There has hitherto been no occasion for philosophers to bestir
themselves with a psychology of repression. We must be allowed to
construct some clear conception as to the origin of dreams as the first
steps in this unknown territory. The scheme which we have formulated not
only from a study of dreams is, it is true, already somewhat
complicated, but we cannot find any simpler one that will suffice. We
hold that our psychical apparatus contains two procedures for the
construction of thoughts. The second one has the advantage that its
products find an open path to consciousness, whilst the activity of the
first procedure is unknown to itself, and can only arrive at
consciousness through the second one. At the borderland of these two
procedures, where the first passes over into the second, a censorship
is established which only passes what pleases it, keeping back
everything else. That which is rejected by the censorship is, according
to our definition, in a state of repression. Under certain conditions,
one of which is the sleeping state, the balance of power between the two
procedures is so changed that what is repressed can no longer be kept
back. In the sleeping state this may possibly occur through the
negligence of the censor; what has been hitherto repressed will now
succeed in finding its way to consciousness. But as the censorship is
never absent, but merely off guard, certain alterations must be conceded
so as to placate it. It is a compromise which becomes conscious in this
case--a compromise between what one procedure has in view and the
demands of the other. _Repression, laxity of the censor,
compromise_--this is the foundation for the origin of many another
psychological process, just as it is for the dream. In such compromises
we can observe the processes of condensation, of displacement, the
acceptance of superficial associations, which we have found in the dream
work.
It is not for us to deny the demonic element which has played a part in
constructing our explanation of dream work. The impression left is that
the formation of obscure dreams proceeds as if a person had something
to say which must be agreeable for another person upon whom he is
dependent to hear. It is by the use of this image that we figure to
ourselves the conception of the _dream distortion_ and of the
censorship, and ventured to crystallize our impression in a rather
crude, but at least definite, psychological theory. Whatever explanation
the future may offer of these first and second procedures, we shall
expect a confirmation of our correlate that the second procedure
commands the entrance to consciousness, and can exclude the first from
consciousness.
Once the sleeping state overcome, the censorship resumes complete sway,
and is now able to revoke that which was granted in a moment of
weakness. That the _forgetting_ of dreams explains this in part, at
least, we are convinced by our experience, confirmed again and again.
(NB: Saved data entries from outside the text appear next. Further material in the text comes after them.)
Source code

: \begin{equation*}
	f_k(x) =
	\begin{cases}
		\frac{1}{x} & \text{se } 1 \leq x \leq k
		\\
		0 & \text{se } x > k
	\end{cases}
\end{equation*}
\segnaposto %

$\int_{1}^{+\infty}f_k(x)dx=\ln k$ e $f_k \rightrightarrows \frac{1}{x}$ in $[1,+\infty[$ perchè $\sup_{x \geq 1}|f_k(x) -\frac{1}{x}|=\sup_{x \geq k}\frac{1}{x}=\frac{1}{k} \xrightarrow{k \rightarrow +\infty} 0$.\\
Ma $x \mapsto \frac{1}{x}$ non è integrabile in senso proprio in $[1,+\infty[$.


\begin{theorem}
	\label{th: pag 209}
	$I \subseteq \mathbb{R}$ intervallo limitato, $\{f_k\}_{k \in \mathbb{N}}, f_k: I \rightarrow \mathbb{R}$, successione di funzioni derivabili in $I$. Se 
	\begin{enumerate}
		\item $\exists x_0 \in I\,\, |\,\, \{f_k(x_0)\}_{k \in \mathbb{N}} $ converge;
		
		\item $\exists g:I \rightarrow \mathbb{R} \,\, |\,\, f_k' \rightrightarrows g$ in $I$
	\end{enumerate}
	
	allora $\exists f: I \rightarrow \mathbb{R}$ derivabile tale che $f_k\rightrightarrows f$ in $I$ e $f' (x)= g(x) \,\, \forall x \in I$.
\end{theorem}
During the relation of a dream, or during analysis of one, it not
infrequently happens that some fragment of the dream is suddenly
forgotten. This fragment so forgotten invariably contains the best and
readiest approach to an understanding of the dream. Probably that is why
it sinks into oblivion--_i. e. _, into a renewed suppression.
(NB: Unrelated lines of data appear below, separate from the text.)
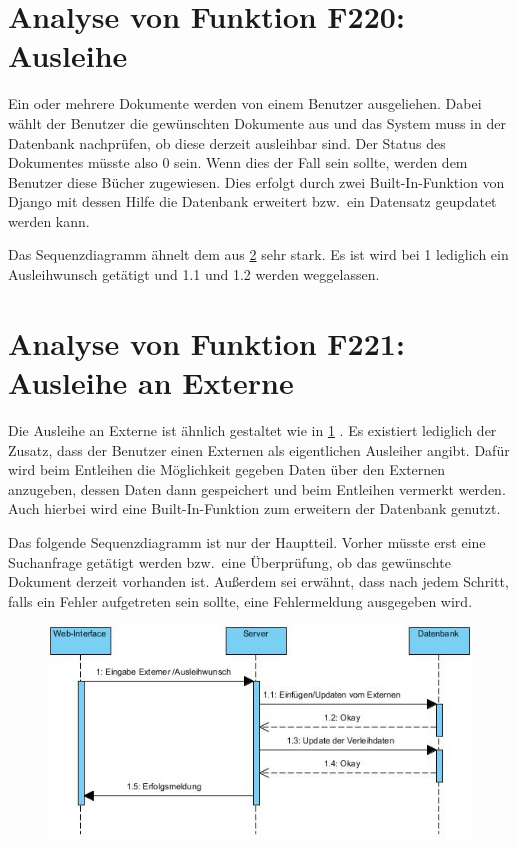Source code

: \section{Analyse von Funktion F220: Ausleihe}
\label{f:220}
Ein oder mehrere Dokumente werden von einem Benutzer ausgeliehen. Dabei wählt der Benutzer die gewünschten Dokumente aus und das System muss in der Datenbank nachprüfen, ob diese derzeit ausleihbar sind. Der Status des Dokumentes müsste also 0 sein. Wenn dies der Fall sein sollte, werden dem Benutzer diese Bücher zugewiesen. Dies erfolgt durch zwei Built-In-Funktion von Django mit dessen Hilfe die Datenbank erweitert bzw.\ ein Datensatz geupdatet werden kann.

Das Sequenzdiagramm ähnelt dem aus \ref{f:221}  sehr stark. Es ist wird bei 1 lediglich ein Ausleihwunsch getätigt und 1.1 und 1.2 werden weggelassen. 

\section{Analyse von Funktion F221: Ausleihe an Externe}
\label{f:221}
Die Ausleihe an Externe ist ähnlich gestaltet wie in \ref{f:220} . Es existiert lediglich der Zusatz, dass der Benutzer einen Externen als eigentlichen Ausleiher angibt. Dafür wird beim Entleihen die Möglichkeit gegeben Daten über den Externen anzugeben, dessen Daten dann gespeichert und beim Entleihen vermerkt werden. Auch hierbei wird eine Built-In-Funktion zum erweitern der Datenbank genutzt.

Das folgende Sequenzdiagramm ist nur der Hauptteil. Vorher müsste erst eine Suchanfrage getätigt werden bzw.\ eine Überprüfung, ob das gewünschte Dokument derzeit vorhanden ist. Außerdem sei erwähnt, dass nach jedem Schritt, falls ein Fehler aufgetreten sein sollte, eine Fehlermeldung ausgegeben wird.
\begin{figure}
\includegraphics[width=0.8\linewidth]{bilder/Seq-Ausleihe.jpg}
\label{fig:221}
\end{figure}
Viewing the dream content as the representation of a realized desire,
and referring its vagueness to the changes made by the censor in the
repressed matter, it is no longer difficult to grasp the function of
dreams. In fundamental contrast with those saws which assume that sleep
is disturbed by dreams, we hold the _dream as the guardian of sleep_. So
far as children's dreams are concerned, our view should find ready
acceptance.
The sleeping state or the psychical change to sleep, whatsoever it be,
is brought about by the child being sent to sleep or compelled thereto
by fatigue, only assisted by the removal of all stimuli which might open
other objects to the psychical apparatus. The means which serve to keep
external stimuli distant are known; but what are the means we can employ
to depress the internal psychical stimuli which frustrate sleep? Look at
a mother getting her child to sleep. The child is full of beseeching; he
wants another kiss; he wants to play yet awhile. His requirements are in
part met, in part drastically put off till the following day. Clearly
these desires and needs, which agitate him, are hindrances to sleep.
Every one knows the charming story of the bad boy (Baldwin Groller's)
who awoke at night bellowing out, "_I want the rhinoceros_. " A really
good boy, instead of bellowing, would have _dreamt_ that he was playing
with the rhinoceros. Because the dream which realizes his desire is
believed during sleep, it removes the desire and makes sleep possible.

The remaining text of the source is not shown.